* _Instructions for the task_:
Take from the material every line containing the string "полученные" and copy it.

* _Dataset entries_:
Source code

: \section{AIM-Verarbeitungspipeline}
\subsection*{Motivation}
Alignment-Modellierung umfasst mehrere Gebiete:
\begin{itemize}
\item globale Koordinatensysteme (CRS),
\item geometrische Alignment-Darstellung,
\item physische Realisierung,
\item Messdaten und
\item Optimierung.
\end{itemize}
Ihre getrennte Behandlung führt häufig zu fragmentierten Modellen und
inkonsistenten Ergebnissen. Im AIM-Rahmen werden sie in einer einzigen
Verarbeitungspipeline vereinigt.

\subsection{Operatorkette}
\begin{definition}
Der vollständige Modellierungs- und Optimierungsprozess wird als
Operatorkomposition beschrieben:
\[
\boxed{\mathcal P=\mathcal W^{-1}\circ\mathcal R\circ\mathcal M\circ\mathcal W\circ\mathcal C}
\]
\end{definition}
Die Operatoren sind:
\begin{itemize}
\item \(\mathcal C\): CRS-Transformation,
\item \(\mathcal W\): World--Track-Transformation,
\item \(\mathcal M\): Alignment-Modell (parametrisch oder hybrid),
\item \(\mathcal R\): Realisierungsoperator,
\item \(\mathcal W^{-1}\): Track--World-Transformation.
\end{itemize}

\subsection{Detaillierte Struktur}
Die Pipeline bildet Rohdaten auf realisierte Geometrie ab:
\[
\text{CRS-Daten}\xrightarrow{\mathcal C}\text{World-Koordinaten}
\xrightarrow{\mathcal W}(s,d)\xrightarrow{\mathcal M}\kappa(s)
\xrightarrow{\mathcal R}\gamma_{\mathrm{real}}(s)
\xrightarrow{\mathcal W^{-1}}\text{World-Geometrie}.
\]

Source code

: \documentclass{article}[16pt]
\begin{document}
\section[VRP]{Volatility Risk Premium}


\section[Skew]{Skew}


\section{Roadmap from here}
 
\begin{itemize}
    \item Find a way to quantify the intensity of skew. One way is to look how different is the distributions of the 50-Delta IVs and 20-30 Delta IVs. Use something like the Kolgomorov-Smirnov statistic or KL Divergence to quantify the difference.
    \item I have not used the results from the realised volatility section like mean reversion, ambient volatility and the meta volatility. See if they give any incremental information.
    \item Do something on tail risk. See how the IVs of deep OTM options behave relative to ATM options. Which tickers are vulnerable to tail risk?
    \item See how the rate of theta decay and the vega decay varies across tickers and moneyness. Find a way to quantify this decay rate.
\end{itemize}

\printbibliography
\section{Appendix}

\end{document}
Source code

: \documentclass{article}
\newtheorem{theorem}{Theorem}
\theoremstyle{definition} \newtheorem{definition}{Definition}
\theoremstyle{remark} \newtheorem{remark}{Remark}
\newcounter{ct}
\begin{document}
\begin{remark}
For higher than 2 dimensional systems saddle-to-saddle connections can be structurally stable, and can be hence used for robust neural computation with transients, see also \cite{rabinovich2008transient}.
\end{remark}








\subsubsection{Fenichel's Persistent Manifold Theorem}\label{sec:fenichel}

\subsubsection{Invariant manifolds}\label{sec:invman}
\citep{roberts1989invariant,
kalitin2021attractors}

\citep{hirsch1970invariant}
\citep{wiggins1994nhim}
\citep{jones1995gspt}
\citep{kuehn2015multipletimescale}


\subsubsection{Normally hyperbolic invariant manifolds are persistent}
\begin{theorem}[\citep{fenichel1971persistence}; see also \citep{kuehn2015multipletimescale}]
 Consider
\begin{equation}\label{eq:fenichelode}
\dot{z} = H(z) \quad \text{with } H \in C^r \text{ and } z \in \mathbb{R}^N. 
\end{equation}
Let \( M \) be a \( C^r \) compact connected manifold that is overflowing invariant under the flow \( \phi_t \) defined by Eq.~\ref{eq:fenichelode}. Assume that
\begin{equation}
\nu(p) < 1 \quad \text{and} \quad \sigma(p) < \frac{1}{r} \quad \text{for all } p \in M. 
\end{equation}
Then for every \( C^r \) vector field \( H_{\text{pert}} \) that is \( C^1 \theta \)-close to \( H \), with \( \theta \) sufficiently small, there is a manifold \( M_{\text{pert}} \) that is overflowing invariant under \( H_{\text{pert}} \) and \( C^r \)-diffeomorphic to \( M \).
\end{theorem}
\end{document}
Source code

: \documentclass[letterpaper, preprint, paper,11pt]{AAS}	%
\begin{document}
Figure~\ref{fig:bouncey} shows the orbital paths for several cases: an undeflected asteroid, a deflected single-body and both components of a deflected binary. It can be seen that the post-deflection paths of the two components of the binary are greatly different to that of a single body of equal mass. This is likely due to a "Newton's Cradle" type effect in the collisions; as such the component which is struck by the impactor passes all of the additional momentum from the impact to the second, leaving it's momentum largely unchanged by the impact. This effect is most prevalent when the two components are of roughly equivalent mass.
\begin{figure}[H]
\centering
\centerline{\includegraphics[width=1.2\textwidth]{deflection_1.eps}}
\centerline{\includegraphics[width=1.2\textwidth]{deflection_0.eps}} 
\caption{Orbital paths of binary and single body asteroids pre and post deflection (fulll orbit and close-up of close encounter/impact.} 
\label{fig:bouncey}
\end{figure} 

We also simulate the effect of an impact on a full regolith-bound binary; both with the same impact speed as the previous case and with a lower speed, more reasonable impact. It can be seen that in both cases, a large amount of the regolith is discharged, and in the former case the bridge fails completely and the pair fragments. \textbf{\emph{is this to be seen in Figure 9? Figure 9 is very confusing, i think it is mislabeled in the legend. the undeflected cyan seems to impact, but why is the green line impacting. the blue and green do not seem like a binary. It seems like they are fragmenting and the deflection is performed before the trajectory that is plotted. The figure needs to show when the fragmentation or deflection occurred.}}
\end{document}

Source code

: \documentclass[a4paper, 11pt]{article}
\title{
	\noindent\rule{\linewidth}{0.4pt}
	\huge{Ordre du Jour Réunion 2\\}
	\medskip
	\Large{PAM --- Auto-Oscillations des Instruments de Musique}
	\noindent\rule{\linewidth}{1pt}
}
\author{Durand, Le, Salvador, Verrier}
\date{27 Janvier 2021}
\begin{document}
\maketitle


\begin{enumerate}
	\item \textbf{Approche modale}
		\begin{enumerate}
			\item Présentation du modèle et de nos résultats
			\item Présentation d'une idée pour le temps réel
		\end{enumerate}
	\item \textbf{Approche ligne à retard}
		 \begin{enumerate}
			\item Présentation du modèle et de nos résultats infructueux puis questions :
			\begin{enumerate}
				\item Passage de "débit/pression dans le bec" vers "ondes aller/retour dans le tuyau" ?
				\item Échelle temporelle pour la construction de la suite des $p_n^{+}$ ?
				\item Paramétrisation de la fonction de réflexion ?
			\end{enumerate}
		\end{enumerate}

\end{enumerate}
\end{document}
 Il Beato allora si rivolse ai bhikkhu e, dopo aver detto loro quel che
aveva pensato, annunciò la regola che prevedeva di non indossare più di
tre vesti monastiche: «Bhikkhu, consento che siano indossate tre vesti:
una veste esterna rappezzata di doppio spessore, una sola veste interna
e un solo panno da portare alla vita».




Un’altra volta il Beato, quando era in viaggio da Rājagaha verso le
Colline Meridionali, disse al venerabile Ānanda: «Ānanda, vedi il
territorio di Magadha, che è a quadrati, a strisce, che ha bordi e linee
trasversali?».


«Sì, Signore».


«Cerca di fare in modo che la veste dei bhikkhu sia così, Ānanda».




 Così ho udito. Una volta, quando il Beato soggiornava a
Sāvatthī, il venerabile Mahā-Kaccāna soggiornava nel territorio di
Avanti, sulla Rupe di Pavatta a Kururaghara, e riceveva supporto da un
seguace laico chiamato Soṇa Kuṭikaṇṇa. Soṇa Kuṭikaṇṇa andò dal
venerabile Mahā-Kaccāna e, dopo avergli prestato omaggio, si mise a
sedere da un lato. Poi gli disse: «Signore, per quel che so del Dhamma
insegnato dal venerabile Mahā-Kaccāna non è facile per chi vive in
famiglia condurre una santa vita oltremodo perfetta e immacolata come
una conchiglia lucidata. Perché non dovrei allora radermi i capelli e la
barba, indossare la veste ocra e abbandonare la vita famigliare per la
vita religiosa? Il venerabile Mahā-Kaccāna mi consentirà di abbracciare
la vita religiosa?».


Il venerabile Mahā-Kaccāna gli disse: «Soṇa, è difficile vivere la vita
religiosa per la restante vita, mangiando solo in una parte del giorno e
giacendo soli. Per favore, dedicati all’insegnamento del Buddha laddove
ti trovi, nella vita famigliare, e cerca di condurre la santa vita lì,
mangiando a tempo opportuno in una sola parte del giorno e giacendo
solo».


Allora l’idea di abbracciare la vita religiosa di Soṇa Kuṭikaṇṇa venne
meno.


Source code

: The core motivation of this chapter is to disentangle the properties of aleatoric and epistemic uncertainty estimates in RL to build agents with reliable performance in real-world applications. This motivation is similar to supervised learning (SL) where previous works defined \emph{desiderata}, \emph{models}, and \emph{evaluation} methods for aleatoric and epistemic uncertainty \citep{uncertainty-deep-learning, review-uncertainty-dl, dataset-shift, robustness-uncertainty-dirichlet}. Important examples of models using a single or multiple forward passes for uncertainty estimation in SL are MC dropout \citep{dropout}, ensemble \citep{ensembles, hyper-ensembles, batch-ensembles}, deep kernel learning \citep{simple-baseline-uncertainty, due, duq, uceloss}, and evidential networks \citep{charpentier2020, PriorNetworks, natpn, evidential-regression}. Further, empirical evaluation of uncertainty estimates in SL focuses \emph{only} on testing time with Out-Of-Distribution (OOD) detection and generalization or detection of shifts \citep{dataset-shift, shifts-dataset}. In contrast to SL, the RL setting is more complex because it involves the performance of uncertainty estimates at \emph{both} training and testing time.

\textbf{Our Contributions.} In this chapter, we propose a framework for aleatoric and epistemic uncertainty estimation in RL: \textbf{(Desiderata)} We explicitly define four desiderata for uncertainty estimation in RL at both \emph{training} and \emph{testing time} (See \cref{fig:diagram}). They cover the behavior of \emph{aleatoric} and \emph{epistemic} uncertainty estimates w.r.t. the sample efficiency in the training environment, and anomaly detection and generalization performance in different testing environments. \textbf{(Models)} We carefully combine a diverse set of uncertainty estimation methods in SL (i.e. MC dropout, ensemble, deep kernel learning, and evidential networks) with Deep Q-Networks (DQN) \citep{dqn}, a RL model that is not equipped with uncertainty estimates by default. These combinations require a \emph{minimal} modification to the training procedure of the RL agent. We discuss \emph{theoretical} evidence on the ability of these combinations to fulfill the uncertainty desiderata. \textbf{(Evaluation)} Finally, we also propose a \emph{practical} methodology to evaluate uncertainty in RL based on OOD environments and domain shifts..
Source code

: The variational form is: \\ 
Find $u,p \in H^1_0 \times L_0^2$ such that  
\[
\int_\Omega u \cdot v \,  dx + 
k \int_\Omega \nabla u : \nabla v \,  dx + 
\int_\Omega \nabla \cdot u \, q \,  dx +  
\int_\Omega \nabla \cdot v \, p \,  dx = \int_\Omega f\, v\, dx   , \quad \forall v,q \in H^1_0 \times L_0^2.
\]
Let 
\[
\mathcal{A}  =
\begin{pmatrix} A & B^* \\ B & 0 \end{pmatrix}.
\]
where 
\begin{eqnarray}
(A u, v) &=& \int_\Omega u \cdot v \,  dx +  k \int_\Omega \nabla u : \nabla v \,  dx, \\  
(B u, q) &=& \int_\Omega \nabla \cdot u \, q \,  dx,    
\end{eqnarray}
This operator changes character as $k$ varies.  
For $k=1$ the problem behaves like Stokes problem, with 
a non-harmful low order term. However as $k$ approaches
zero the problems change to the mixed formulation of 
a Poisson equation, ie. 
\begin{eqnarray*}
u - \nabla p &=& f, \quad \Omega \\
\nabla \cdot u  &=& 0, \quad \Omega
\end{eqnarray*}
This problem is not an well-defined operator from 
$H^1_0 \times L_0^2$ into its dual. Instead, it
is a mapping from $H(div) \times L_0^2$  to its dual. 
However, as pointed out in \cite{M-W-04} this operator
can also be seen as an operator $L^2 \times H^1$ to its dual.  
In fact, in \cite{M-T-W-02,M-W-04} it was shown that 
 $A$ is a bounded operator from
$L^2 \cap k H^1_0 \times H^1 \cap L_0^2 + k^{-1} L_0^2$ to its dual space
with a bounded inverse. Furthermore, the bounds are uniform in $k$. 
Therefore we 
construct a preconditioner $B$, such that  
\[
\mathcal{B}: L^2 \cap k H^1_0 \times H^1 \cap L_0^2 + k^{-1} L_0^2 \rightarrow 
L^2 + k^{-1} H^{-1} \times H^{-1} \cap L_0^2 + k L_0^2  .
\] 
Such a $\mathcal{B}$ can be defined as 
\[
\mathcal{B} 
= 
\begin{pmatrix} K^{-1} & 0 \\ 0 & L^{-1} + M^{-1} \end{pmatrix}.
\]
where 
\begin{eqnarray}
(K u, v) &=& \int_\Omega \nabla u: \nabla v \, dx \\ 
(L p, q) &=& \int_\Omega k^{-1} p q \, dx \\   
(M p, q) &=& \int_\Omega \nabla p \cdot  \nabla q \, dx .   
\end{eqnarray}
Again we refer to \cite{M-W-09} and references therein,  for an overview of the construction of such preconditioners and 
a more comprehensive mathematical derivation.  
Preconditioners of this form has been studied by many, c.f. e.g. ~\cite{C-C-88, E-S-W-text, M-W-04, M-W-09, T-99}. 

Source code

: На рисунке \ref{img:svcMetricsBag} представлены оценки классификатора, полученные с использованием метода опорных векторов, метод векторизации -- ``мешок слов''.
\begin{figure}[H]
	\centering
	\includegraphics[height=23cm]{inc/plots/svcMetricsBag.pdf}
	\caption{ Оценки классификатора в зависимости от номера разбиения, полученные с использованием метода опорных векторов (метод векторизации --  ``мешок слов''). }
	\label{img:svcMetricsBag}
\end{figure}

* _Written answer_:
: На рисунке \ref{img:svcMetricsBag} представлены оценки классификатора, полученные с использованием метода опорных векторов, метод векторизации -- ``мешок слов''.
	\caption{ Оценки классификатора в зависимости от номера разбиения, полученные с использованием метода опорных векторов (метод векторизации --  ``мешок слов''). }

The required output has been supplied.